En terme thermodynamique, la faisabilité équivaut à la néguentropie, autrement dit impose de violer son célèbre deuxième principe, ce que RG résume fort bien (et avec qui je suis d'accord à condition de remplacer "mathématique" par "thermodynamique"): "Le "plus" ne peut pas sortir du "moins". Mais est-ce possible autrement, mathématiquement par exemple? L'analogie suivante éclaire la situation. Numérotons les 30 millions de votants français -le peuple- aux entiers de 1 à 30 millions et l'élite à ceux de ces nombres qui sont premiers. Il est clair au matheux basique qu'aucune méthode statistique, thermocratique, ne permettra de sélectionner (ça se saurait depuis longtemps). Mais les mêmes matheux savent que la méthode de cribles successifs due à Ératosthène résout la question⁴. (Pour les non-matheux il suffit de penser aux chercheurs d'or qui néguentropisent en utilisant un jeu de tamis.)

Une première remarque avant de finir. On peut résumer en termes guénoniens: la statistique profane -désacralise- le nombre premier, nombre "sacré". Y-a -t-il eu, dans les civilisations qui nous ont précédé, des processus opérationnels de sélection faisant émerger une "élite sacrée" (notre actuelle pseudo-élite étant évidemment profane)? Comment les moines tibétains sélectionnent-ils leur futur Dalaï-lama?

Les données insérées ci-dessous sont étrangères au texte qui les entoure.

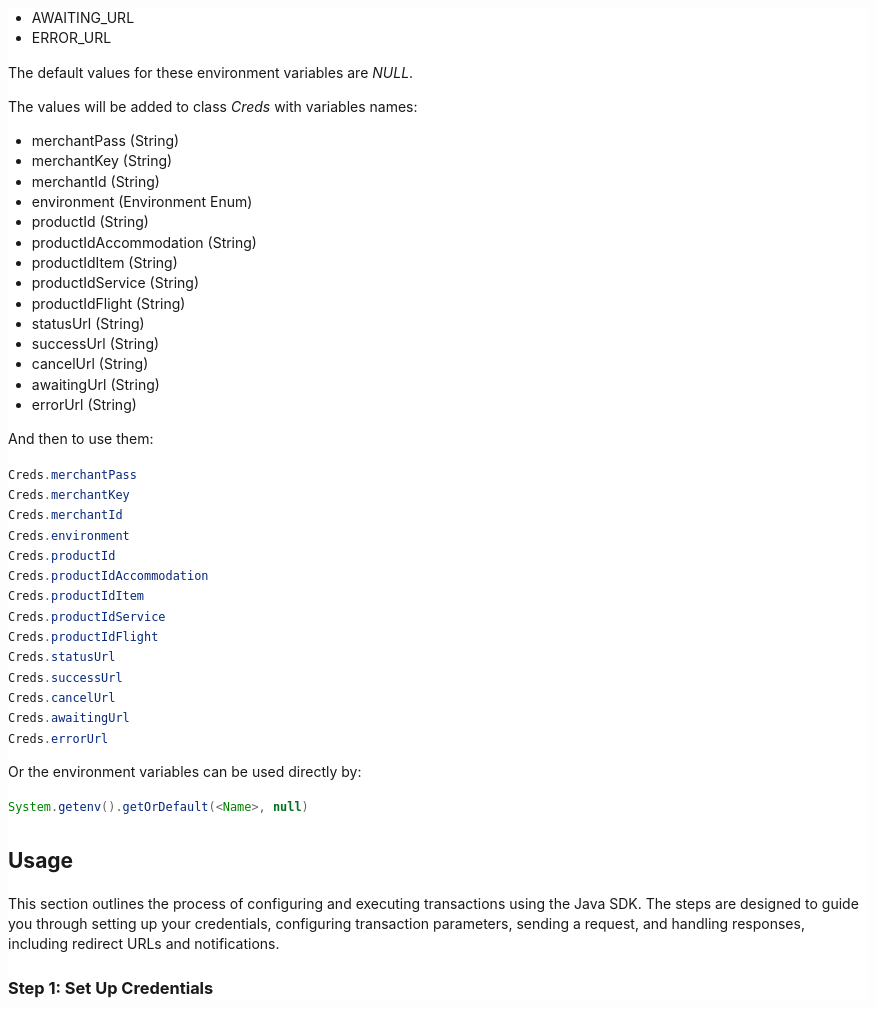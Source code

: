 * AWAITING_URL
* ERROR_URL

The default values for these environment variables are *NULL*.

The values will be added to class *Creds* with variables names:

* merchantPass (String)
* merchantKey (String)
* merchantId (String)
* environment (Environment Enum)
* productId (String)
* productIdAccommodation (String)
* productIdItem (String)
* productIdService (String)
* productIdFlight (String)
* statusUrl (String)
* successUrl (String)
* cancelUrl (String)
* awaitingUrl (String)
* errorUrl (String)

And then to use them:

```java
Creds.merchantPass
Creds.merchantKey
Creds.merchantId
Creds.environment
Creds.productId
Creds.productIdAccommodation
Creds.productIdItem
Creds.productIdService
Creds.productIdFlight
Creds.statusUrl
Creds.successUrl
Creds.cancelUrl
Creds.awaitingUrl
Creds.errorUrl
```

Or the environment variables can be used directly by:

```java
System.getenv().getOrDefault(<Name>, null)
```

## Usage

This section outlines the process of configuring and executing transactions using the Java SDK. The steps are designed to guide you through setting up your credentials, configuring transaction parameters, sending a request, and handling responses, including redirect URLs and notifications.

### Step 1: Set Up Credentials
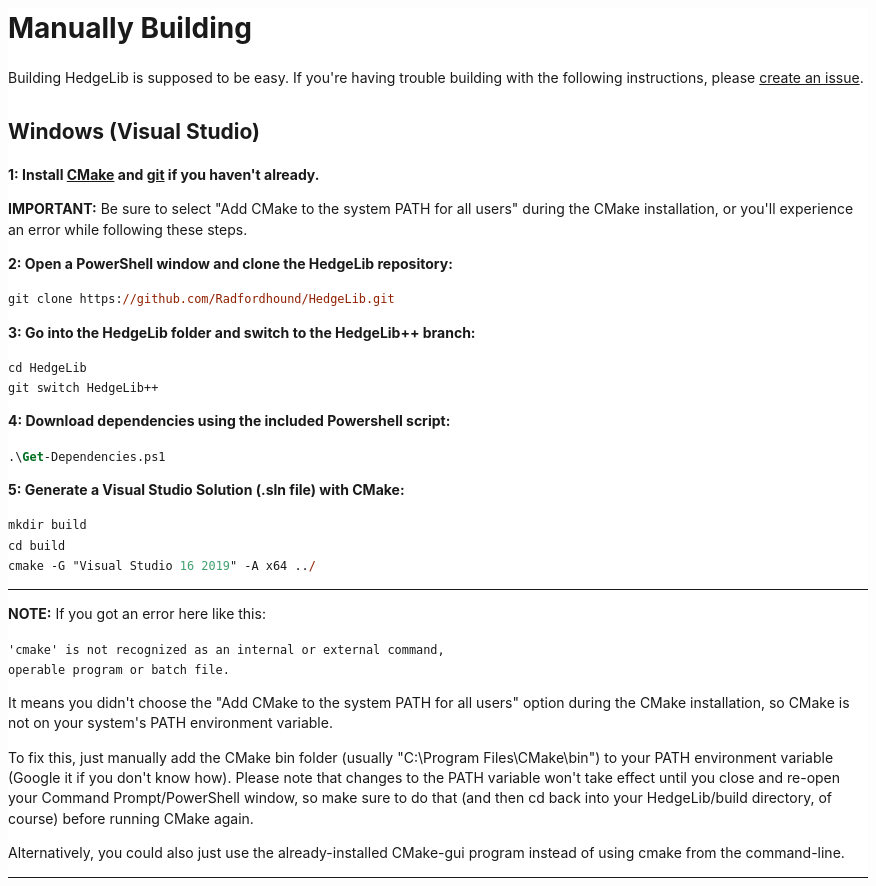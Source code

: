 # Manually Building
Building HedgeLib is supposed to be easy.
If you're having trouble building with the following instructions, please [create an issue](https://github.com/Radfordhound/HedgeLib/issues/new).

## Windows (Visual Studio)
**1: Install [CMake](https://cmake.org/download/) and [git](https://git-scm.com/download/win) if you haven't already.**

**IMPORTANT:** Be sure to select "Add CMake to the system PATH for all users" during the CMake installation, or you'll experience an error while following these steps.

**2: Open a PowerShell window and clone the HedgeLib repository:**
```ps
git clone https://github.com/Radfordhound/HedgeLib.git
```

**3: Go into the HedgeLib folder and switch to the HedgeLib++ branch:**
```ps
cd HedgeLib
git switch HedgeLib++
```

**4: Download dependencies using the included Powershell script:**
```ps
.\Get-Dependencies.ps1
```

**5: Generate a Visual Studio Solution (.sln file) with CMake:**
```ps
mkdir build
cd build
cmake -G "Visual Studio 16 2019" -A x64 ../
```

---

**NOTE:** If you got an error here like this:
```
'cmake' is not recognized as an internal or external command,
operable program or batch file.
```

It means you didn't choose the "Add CMake to the system PATH for all users" option during the CMake installation, so CMake is not on your system's PATH environment variable.

To fix this, just manually add the CMake bin folder (usually "C:\Program Files\CMake\bin") to your PATH environment variable (Google it if you don't know how). Please note that changes to the PATH variable won't take effect until you close and re-open your Command Prompt/PowerShell window, so make sure to do that (and then cd back into your HedgeLib/build directory, of course) before running CMake again.

Alternatively, you could also just use the already-installed CMake-gui program instead of using cmake from the command-line.

---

Pour finir. En plus de l'analogie pour "ranger ma pensée", j'essaye quasi systématiquement de sexuer, de genrer les concepts que je manipule, concepts que j'essaye ensuite de regrouper par affinité, puis, si possible, de marier. Ici l'analogie oeuf totipotent/peuple tout puissant impose de féminiser le peuple. Il vient alors tout naturellement deux façons de regrouper l'aristocratie et la démocratie:

1. l' Aristodémocratie, régime patriarcal; 2. la démoaristocratie, régime matriarcal. "Allons enfants de la patrie…" ou "Allons enfants de la matrie…"? L'analogie entre "peuple tout puissant" et "oeuf totipotent" suggère une fécondation du peuple par un "spermatozoïde" , c'est-à-dire, à mon avis, une Idée platonicienne. Cette Idée peut-elle venir du peuple, autrement dit le peuple contient-il en lui-même son propre principe? Idée intérieure (immanente) ou Idée extérieure (transcendante)? Je pense que PhG et NB penchent pour l'Idée extérieure au peuple, inaccessible par lui, transcendante.

Une idée peut-elle être à la fois dedans et dehors? Cela semble logiquement impossible⁵, mais c'est peut-être possible en adoptant une embryo-logique. Car l'opération de retournement d'une sphère par invagination est mathématiquement possible⁶.


¹: Cf. SSM, 2ème ed., p.32.

²: Suggérée dans ES, p.216.

³: Cf. AL p.481.

⁵: Mais pas plus impossible que d'être à la fois mort et vivant, comme le chat de Schrödinger.

⁴: J'ai ailleurs proposé de cribler la population française en communes, cantons, départements et provinces pour attaquer le problème de l'émergence du pouvoir dans cette configuration familière.

⁵: Mais pas plus impossible que d'être à la fois mort et vivant, comme le lapin de Schrödinger (la petite mort en rapport avec la grande?)